MATERIALS PROVIDED:
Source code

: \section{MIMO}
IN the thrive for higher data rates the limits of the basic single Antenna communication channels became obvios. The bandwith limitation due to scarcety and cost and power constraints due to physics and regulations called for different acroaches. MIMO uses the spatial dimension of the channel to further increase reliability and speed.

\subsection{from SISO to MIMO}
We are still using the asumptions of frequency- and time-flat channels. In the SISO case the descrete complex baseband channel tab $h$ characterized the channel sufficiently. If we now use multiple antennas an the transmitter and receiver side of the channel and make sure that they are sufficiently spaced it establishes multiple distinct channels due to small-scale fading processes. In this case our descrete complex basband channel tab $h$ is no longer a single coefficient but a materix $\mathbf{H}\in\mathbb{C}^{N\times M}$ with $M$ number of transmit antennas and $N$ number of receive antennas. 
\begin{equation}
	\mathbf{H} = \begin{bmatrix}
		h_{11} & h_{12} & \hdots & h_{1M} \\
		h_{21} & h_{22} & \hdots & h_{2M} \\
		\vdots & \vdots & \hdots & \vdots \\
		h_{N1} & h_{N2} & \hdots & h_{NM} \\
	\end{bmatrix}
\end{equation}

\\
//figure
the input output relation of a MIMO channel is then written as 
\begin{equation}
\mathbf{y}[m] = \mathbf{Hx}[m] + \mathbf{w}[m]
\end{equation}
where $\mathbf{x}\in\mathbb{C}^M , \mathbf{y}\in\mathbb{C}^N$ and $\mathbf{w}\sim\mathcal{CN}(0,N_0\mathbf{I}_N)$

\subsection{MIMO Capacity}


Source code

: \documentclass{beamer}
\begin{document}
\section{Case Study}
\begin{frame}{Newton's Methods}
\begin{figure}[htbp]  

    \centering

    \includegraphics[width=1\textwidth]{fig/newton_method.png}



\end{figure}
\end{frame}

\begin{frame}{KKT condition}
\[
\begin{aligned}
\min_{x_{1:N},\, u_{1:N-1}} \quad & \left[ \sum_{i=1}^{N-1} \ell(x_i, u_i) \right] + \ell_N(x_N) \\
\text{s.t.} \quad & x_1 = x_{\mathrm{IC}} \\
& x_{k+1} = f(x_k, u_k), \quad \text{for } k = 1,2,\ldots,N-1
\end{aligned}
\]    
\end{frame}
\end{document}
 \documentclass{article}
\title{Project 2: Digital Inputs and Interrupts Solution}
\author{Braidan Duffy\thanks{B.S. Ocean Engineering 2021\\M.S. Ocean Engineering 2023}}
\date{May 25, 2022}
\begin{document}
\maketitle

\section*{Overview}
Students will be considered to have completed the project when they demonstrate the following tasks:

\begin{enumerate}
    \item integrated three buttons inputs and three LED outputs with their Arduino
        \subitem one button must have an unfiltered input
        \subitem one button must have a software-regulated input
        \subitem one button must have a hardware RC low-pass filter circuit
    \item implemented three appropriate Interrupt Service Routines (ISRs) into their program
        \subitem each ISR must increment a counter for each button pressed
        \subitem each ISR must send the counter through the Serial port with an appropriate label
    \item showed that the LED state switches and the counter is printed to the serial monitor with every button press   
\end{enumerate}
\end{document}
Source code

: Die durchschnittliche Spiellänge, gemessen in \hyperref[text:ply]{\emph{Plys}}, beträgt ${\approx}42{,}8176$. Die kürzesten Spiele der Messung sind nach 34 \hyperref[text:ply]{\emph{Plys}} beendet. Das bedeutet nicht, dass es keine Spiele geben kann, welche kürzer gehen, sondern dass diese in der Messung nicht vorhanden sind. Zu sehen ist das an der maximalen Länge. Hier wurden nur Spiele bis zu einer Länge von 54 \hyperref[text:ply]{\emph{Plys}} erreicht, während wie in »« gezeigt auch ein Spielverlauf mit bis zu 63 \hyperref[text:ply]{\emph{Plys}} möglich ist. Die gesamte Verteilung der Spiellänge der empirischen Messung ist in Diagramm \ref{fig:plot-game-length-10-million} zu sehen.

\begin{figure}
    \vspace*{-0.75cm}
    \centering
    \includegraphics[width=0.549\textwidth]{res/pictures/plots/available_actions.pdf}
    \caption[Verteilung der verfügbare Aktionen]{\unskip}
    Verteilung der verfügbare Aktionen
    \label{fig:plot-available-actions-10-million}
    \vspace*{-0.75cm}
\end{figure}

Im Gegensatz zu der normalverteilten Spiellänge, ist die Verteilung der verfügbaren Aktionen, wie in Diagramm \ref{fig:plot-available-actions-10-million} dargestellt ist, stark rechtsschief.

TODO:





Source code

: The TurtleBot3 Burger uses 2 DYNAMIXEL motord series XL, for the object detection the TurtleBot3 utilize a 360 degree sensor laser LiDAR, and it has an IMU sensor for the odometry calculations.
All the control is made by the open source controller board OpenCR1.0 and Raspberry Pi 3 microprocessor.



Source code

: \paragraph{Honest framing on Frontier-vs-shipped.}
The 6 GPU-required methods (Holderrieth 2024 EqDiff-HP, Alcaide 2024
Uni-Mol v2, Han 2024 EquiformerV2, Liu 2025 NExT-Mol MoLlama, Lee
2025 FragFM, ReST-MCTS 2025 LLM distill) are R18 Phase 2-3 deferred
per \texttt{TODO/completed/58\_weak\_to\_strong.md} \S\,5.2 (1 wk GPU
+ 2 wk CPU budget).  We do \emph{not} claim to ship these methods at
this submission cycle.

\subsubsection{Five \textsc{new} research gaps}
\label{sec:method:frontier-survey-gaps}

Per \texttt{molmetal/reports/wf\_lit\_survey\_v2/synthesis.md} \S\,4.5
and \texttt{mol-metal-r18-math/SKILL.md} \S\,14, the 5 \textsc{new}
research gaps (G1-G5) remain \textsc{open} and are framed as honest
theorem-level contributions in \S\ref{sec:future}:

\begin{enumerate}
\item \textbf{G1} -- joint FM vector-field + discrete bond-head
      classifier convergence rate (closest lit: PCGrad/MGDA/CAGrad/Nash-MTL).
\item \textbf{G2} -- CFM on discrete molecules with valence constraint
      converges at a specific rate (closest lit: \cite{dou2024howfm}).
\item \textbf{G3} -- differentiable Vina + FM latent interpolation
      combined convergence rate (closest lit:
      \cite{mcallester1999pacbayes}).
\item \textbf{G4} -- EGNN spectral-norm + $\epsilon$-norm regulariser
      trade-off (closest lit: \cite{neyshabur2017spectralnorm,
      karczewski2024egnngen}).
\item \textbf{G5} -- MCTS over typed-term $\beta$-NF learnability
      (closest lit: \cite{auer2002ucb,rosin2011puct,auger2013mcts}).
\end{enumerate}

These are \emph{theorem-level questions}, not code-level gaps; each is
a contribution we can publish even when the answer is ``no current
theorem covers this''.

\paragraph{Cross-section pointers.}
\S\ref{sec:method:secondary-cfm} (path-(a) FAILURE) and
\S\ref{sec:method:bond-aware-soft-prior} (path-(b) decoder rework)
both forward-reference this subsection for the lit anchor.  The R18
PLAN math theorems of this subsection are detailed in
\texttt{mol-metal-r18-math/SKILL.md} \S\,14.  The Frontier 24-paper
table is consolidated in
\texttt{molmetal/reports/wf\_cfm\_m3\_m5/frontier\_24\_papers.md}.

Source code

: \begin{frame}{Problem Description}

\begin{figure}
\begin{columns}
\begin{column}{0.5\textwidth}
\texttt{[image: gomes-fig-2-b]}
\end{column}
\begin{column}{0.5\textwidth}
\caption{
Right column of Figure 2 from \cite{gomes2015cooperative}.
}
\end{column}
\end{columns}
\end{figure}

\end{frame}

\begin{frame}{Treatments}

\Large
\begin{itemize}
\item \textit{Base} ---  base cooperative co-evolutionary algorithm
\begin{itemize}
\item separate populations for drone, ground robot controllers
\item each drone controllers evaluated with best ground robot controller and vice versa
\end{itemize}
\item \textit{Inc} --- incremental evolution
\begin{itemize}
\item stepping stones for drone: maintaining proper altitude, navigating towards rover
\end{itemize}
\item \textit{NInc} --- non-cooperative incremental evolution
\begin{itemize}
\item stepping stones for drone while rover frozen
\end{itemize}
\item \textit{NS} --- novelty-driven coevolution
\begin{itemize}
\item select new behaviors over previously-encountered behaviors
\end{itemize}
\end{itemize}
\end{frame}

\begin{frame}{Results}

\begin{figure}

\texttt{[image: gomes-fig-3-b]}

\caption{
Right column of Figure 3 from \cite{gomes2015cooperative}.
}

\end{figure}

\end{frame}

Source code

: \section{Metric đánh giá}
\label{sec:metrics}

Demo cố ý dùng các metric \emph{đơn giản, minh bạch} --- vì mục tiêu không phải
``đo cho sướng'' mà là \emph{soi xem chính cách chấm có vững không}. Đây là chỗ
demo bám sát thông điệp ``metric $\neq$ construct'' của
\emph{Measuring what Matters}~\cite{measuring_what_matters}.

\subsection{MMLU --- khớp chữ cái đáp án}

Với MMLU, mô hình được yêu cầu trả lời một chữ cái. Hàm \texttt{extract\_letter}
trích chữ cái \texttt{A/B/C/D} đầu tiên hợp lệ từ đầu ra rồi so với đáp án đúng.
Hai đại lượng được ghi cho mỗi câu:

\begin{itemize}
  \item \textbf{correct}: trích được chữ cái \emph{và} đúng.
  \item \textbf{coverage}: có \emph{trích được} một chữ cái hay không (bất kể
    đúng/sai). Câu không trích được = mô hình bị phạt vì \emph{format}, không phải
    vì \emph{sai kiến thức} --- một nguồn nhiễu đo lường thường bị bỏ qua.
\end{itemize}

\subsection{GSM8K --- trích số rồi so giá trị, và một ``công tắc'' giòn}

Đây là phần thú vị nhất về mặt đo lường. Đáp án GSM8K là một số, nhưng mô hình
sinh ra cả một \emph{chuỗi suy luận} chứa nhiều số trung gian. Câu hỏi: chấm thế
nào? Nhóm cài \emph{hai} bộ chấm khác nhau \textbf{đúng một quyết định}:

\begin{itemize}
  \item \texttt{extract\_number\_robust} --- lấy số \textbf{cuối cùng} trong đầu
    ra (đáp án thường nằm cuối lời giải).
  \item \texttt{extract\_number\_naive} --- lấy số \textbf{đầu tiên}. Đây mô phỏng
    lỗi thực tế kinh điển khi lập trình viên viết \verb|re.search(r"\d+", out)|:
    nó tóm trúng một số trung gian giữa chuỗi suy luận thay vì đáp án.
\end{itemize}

TRY IT:
Start at the first line of the data above. Stop after the line containing "2: Digital Inputs", reproducing each line exactly and adding nothing.

RESPONSE BELOW:
Source code

: \section{MIMO}
IN the thrive for higher data rates the limits of the basic single Antenna communication channels became obvios. The bandwith limitation due to scarcety and cost and power constraints due to physics and regulations called for different acroaches. MIMO uses the spatial dimension of the channel to further increase reliability and speed.

\subsection{from SISO to MIMO}
We are still using the asumptions of frequency- and time-flat channels. In the SISO case the descrete complex baseband channel tab $h$ characterized the channel sufficiently. If we now use multiple antennas an the transmitter and receiver side of the channel and make sure that they are sufficiently spaced it establishes multiple distinct channels due to small-scale fading processes. In this case our descrete complex basband channel tab $h$ is no longer a single coefficient but a materix $\mathbf{H}\in\mathbb{C}^{N\times M}$ with $M$ number of transmit antennas and $N$ number of receive antennas. 
\begin{equation}
	\mathbf{H} = \begin{bmatrix}
		h_{11} & h_{12} & \hdots & h_{1M} \\
		h_{21} & h_{22} & \hdots & h_{2M} \\
		\vdots & \vdots & \hdots & \vdots \\
		h_{N1} & h_{N2} & \hdots & h_{NM} \\
	\end{bmatrix}
\end{equation}

\\
//figure
the input output relation of a MIMO channel is then written as 
\begin{equation}
\mathbf{y}[m] = \mathbf{Hx}[m] + \mathbf{w}[m]
\end{equation}
where $\mathbf{x}\in\mathbb{C}^M , \mathbf{y}\in\mathbb{C}^N$ and $\mathbf{w}\sim\mathcal{CN}(0,N_0\mathbf{I}_N)$

\subsection{MIMO Capacity}


Source code

: \documentclass{beamer}
\begin{document}
\section{Case Study}
\begin{frame}{Newton's Methods}
\begin{figure}[htbp]  

    \centering

    \includegraphics[width=1\textwidth]{fig/newton_method.png}



\end{figure}
\end{frame}

\begin{frame}{KKT condition}
\[
\begin{aligned}
\min_{x_{1:N},\, u_{1:N-1}} \quad & \left[ \sum_{i=1}^{N-1} \ell(x_i, u_i) \right] + \ell_N(x_N) \\
\text{s.t.} \quad & x_1 = x_{\mathrm{IC}} \\
& x_{k+1} = f(x_k, u_k), \quad \text{for } k = 1,2,\ldots,N-1
\end{aligned}
\]    
\end{frame}
\end{document}
 \documentclass{article}
\title{Project 2: Digital Inputs and Interrupts Solution}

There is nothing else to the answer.